On 12/13/2014 12:16 AM, Tomasz Chmielewski wrote:
On 2014-12-12 23:58, Robert White wrote:
I don't have the history to answer this definitively, but I don't
think you have a choice. Nothing else is going to touch that error.
I have not seen any "oh my god, btrfsck just ate my filesystem errors"
since I joined the list -- but I am a relative newcomer.
I know that you, of course, as a contentious and well-traveled system
administrator, already have a current backup since you are doing
storage maintenance... right? 8-)
Who needs backups with btrfs, right? :)
So apparently btrfsck --repair fixed some issues, the fs is still
mountable and looks fine.
Running balance again, but that will take many days there.
Might I ask why you are running balance? After a persistent error I'd
understand going straight to scrub, but balance is usually for
transformation or to redistribute things after atypical use.
An entire generation of folks have grown used to defraging windows boxes
and all, but if you've already got an array that is going to take "many
days" to balance what benefit do you actually expect to receive?
Defrag -- used for "I think I'm getting a lot of unnecessary head seek
in this application, these files need to be brought into closer order".
Scrub -- used for defensive checking a-la checkdisk. "I suspect that
after that unexpected power outage something may be a little off", or
alternately "I think my disks are giving me bitrot, I better check".
Btrfsck -- used for "I suspect structural problems caused by real world
events like power hits or that one time when the cat knocked over my
tower case while I was vacuuming all my sql tables." (often reserved for
"hey, I'm getting weird messages from the kernel about things in my
filesystem".)
Balance -- primary -- used for "Well I used to use this filessytem for a
small number of large files, but now I am processing a large number of
small files and I'm running out of metadata even though I've got a lot
of space." (or vice versa)
Balance -- other -- used for "I just changed the geometry of my
filessytem by adding or removing a disk and I want to spread out.
Balance -- (conversion/restructuring) -- used for "single is okay, but
I'd rather raid-0 to spread out my load across these many disks" or
"gee, I'd like some redundancy now that I have the room.

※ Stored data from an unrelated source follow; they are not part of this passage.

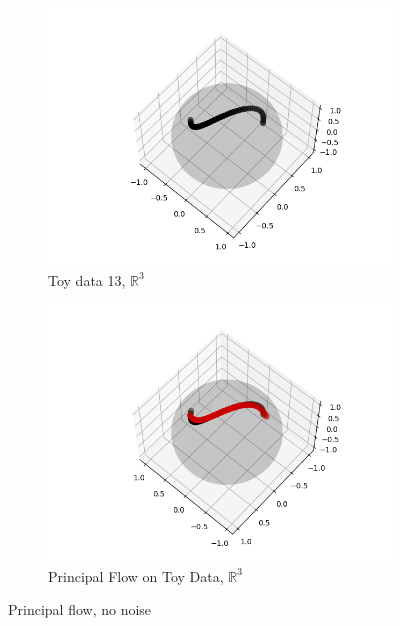 \documentclass[12pt]{report}
\begin{document}
\begin{figure}[ht]
    \centering
    \begin{subfigure}{.5\textwidth}
        \centering
        \includegraphics[scale=0.5]{Data_13.png}
        \caption{Toy data 13, $\mathbb{R}^3$}
        \label{fig:toydata}
    \end{subfigure}%
    \begin{subfigure}{.5\textwidth}
        \centering
        \includegraphics[scale=0.5]{single_flow_13.png}
        \caption{Principal Flow on Toy Data, $\mathbb{R}^3$}
        \label{fig:pflowtoy}
    \end{subfigure}
    \caption{Principal flow, no noise}
    \label{fig:nonnoiseflows}
\end{figure}
\end{document}
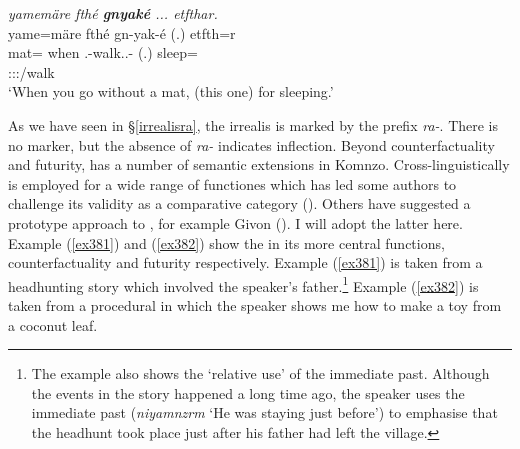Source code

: \begin{exe}
	\ex \emph{yamemäre fthé \textbf{gnyaké} ... etfthar.}\\
	\glll yame=märe fthé gn-yak-é (.) etfth=r\\
	mat=\Priv{} when \Stsg.\Bet-walk.\Ext.\Ndu-\Imp{} (.) sleep=\Purp\\
	{} {} \footnotesize{\Ssg:\Sbj:\Imp:\Ipfv/walk} {} {}\\
	\trans `When you go without a mat, (this one) for sleeping.'\\
	\label{ex318}
\end{exe}

As we have seen in \S{}\ref{irrealisra}, the irrealis is marked by the prefix \emph{ra-}. There is no  marker, but the absence of \emph{ra-} indicates  inflection. Beyond counterfactuality and futurity,   has a number of semantic extensions in Komnzo. Cross-linguistically   is employed for a wide range of functiones which has led some authors to challenge its validity as a comparative category (\citealt{Bybee:irrealis}). Others have suggested a prototype approach to  , for example Givon (\citeyear[327]{Givon:1994ko}). I will adopt the latter here. Example (\ref{ex381}) and (\ref{ex382}) show the   in its more central functions, counterfactuality and futurity respectively. Example (\ref{ex381}) is taken from a headhunting story which involved the speaker's father.\footnote{The example also shows the `relative use' of the immediate past. Although the events in the story happened a long time ago, the speaker uses the immediate past (\emph{niyamnzrm} `He was staying just before') to emphasise that the headhunt took place just after his father had left the village.} Example (\ref{ex382}) is taken from a procedural in which the speaker shows me how to make a toy from a coconut leaf.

Frequent balancing of a Copy On Write filesystem will tend to make
things somewhat anti-optimal. You are burping the natural working space
out of the natural layout.
Since COW implies mandatory movement of data, every time you burp out
all the slack and pack all the data together you are taking your
regularly modified files and moving them far, far away from the places
where frequently modified files are most happy (e.g. the
only-partly-full data region they were just living in).
Similarly two files that usually get modified at the same time (say a
databse file and its rollback log) will tend to end up in the same
active data extent as time goes on, and if balance decides it can "clean
up" that extent it will likely give those two files a data-extent
divorce and force them to the opposite ends of dataland.
COW systems are inherently somewhat chaotic. If you fight that too
aggressively you will, at best, be wasting the maintenance time.
It may be a decrease in performance measured in very small quanta, but
so is the expected benefit of most maintenance.
From the wiki::
https://btrfs.wiki.kernel.org/index.php/FAQ#What_does_.22balance.22_do.3F
btrfs filesystem balance is an operation which simply takes all of the
data and metadata on the filesystem, and re-writes it in a different
place on the disks, passing it through the allocator algorithm on the
way. It was originally designed for multi-device filesystems, to spread
data more evenly across the devices (i.e. to "balance" their usage).
This is particularly useful when adding new devices to a nearly-full
filesystem.
Due to the way that balance works, it also has some useful side-effects:
If there is a lot of allocated but unused data or metadata chunks, a
balance may reclaim some of that allocated space. This is the main
reason for running a balance on a single-device filesystem.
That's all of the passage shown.